-------- INPUT FOR THIS TASK

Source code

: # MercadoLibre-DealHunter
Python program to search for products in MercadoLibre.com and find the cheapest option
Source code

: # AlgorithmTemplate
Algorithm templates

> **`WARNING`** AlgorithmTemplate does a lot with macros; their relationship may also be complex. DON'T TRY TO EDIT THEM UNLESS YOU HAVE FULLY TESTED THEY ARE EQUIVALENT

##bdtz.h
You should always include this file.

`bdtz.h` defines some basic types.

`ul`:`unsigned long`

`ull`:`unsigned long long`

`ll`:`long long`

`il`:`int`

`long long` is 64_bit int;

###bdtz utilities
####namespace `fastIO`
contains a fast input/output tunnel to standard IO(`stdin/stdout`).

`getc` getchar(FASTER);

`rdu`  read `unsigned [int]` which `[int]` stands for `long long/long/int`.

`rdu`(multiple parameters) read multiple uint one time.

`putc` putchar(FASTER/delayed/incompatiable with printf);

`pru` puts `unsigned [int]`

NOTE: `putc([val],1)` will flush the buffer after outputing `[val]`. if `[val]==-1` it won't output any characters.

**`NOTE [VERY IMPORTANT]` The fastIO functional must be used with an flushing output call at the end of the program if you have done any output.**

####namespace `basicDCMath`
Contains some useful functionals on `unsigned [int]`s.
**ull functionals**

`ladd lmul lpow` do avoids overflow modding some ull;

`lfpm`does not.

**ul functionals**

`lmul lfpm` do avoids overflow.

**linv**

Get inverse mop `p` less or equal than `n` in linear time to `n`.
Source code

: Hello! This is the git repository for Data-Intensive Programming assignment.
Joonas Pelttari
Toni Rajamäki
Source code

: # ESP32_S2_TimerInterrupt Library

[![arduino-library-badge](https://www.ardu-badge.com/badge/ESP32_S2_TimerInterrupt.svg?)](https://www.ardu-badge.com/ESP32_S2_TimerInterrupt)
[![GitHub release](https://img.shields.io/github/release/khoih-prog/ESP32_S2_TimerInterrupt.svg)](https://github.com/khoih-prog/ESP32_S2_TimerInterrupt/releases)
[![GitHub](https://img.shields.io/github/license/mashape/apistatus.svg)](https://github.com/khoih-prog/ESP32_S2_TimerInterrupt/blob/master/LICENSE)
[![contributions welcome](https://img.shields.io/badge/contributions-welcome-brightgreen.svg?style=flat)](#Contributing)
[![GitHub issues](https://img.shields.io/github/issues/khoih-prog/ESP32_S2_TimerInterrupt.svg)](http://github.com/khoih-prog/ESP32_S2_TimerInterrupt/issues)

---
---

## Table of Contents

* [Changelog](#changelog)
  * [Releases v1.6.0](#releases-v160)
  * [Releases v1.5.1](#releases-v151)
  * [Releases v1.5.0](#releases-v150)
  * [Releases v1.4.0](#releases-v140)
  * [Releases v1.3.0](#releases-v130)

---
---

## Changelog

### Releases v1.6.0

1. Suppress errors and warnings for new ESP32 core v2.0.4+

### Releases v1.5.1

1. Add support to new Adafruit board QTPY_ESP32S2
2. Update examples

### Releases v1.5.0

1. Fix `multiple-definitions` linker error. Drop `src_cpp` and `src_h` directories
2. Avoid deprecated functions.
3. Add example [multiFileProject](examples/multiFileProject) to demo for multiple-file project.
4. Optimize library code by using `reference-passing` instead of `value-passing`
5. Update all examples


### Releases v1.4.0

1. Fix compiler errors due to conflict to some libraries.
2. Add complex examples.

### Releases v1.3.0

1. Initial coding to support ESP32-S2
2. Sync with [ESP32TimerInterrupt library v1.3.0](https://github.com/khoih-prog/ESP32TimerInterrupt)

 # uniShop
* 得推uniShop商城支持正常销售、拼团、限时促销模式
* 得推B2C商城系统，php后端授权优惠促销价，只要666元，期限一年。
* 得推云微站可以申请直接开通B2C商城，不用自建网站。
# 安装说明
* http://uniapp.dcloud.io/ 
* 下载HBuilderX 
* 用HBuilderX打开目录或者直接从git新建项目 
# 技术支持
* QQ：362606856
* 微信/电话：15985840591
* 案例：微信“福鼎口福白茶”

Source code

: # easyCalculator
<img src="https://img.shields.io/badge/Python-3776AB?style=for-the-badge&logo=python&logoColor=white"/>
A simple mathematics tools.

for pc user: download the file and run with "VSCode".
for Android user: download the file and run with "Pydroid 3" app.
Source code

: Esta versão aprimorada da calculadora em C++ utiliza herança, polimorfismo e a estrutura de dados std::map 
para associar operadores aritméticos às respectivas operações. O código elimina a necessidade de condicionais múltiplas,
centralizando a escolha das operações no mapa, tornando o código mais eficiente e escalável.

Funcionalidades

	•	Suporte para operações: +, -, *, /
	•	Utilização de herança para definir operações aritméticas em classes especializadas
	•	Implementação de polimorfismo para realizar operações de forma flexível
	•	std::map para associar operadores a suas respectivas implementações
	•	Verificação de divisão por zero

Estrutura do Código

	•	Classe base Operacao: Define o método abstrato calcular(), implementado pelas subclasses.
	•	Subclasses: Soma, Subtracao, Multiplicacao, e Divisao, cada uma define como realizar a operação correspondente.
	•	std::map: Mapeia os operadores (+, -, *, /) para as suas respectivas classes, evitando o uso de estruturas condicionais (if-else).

----------------

Find the number of lines in the records that contain "https", and write that number only.

TASK OUTPUT: 7